Texas Employees' Retirement System, Austin, will search for a high-yield manager this summer to replace Fountain Capital Management, which managed $261 million and closed in February, said Mary Jane Wardlow, a spokeswoman for the $25.9 billion pension fund.
A new long-only high-yield manager is slated to be hired by the end of the year. The size of the new allocation and the details of the RFP weren't available by press time.
Separately, the pension fund committed a total of $695 million to alternative investment strategies, direct investments and co-investments in the quarter ended March 31, materials from the pension fund's May 19 meeting showed.
In real estate, the pension fund committed an aggregate $300 million to four new funds: Rockpoint Real Estate Fund V, managed by Rockpoint Group, $100 million; $75 million each to BPE Asia Real Estate Fund and Waterton Residential Property Venture XII, managed by Waterton Associates; and U.S. Self-Storage Value Fund I, by Devon Self Storage Holdings, $50 million.
A total of $290 million was committed to private equity in the first quarter, meeting reports showed: KSL Capital Partners IV, $125 million; Carlyle Energy Mezzanine Opportunities Fund II, managed by Carlyle Group, $85 million; Frontier Fund IV, managed by Frontier Capital, $60 million; and “various co-investments,” $19.5 million.
ERS made two commitments to private infrastructure strategies in the first three months of 2015: ISQ Global Infrastructure Fund, managed by I Squared Capital, $75 million; and a $30 million direct investment in Glenfarne Asset Co., managed by Glenfarne Group.

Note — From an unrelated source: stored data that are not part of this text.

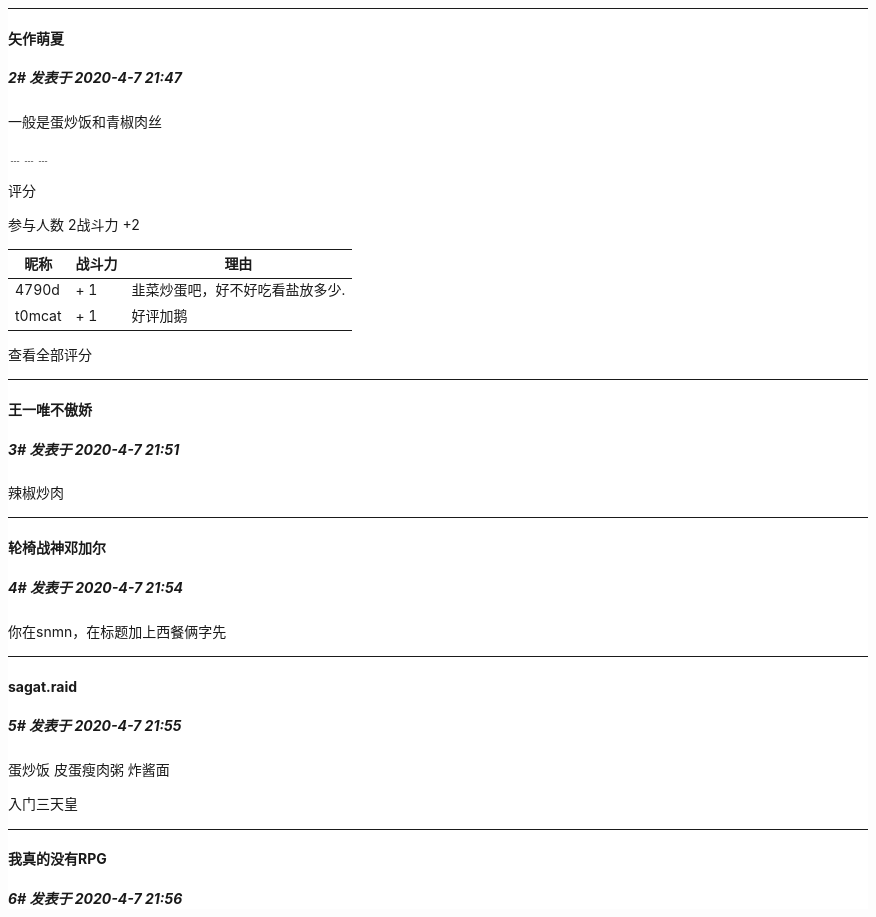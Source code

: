 
-----

####  矢作萌夏  
##### 2#       发表于 2020-4-7 21:47


一般是蛋炒饭和青椒肉丝


﹍﹍﹍

评分


 参与人数 2战斗力 +2

|昵称|战斗力|理由|
|----|---|---|
| 4790d| + 1|韭菜炒蛋吧，好不好吃看盐放多少.|
| t0mcat| + 1|好评加鹅|


查看全部评分


-----

####  王一唯不傲娇  
##### 3#       发表于 2020-4-7 21:51


辣椒炒肉


-----

####  轮椅战神邓加尔  
##### 4#       发表于 2020-4-7 21:54


你在snmn，在标题加上西餐俩字先


-----

####  sagat.raid  
##### 5#       发表于 2020-4-7 21:55


蛋炒饭 皮蛋瘦肉粥 炸酱面

入门三天皇


-----

####  我真的没有RPG  
##### 6#       发表于 2020-4-7 21:56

Trustees also learned that the target allocation to private infrastructure was raised to 4% of total assets from 3%, with the additional percentage point coming from public infrastructure funds, meeting reports showed. The tactical plan for private infrastructure will commit a total of up to $1.65 billion through the end of the fiscal year Aug. 31, 2020.
The private real estate tactical plan will commit a total of up to $1.2 billion through the end of the 2019 fiscal year.
The board also learned of the pension fund's benchmark-topping returns for periods ended March 31: three months, 2.3% (benchmark, 1.9%); one year, 6.6% (benchmark, 5.9%); five years, 8.5% (benchmark, 8.3%); and 10 years, 6.6% (benchmark, 6.2%).
Separately, the Texas Legislature gave final approval Tuesday for a bill that would raise employee and state contributions to the ERS in order to bring the pension plan's funded status to 76.5% from 76.4%.
The bill hikes the employee contribution to 9.5% for every fiscal year starting with the one beginning Sept. 1, 2016, from 7.2% in 2016 and 7.5% in 2017. The contribution for members of the state Legislature will rise to 9.5% from 8% in fiscal year 2016. The legislation also increases the state's contribution to 10% from 8%.
The bill is headed to Gov. Greg Abbott's desk for his signature.
Ms. Wardlow said Texas ERS officials don't comment on legislation.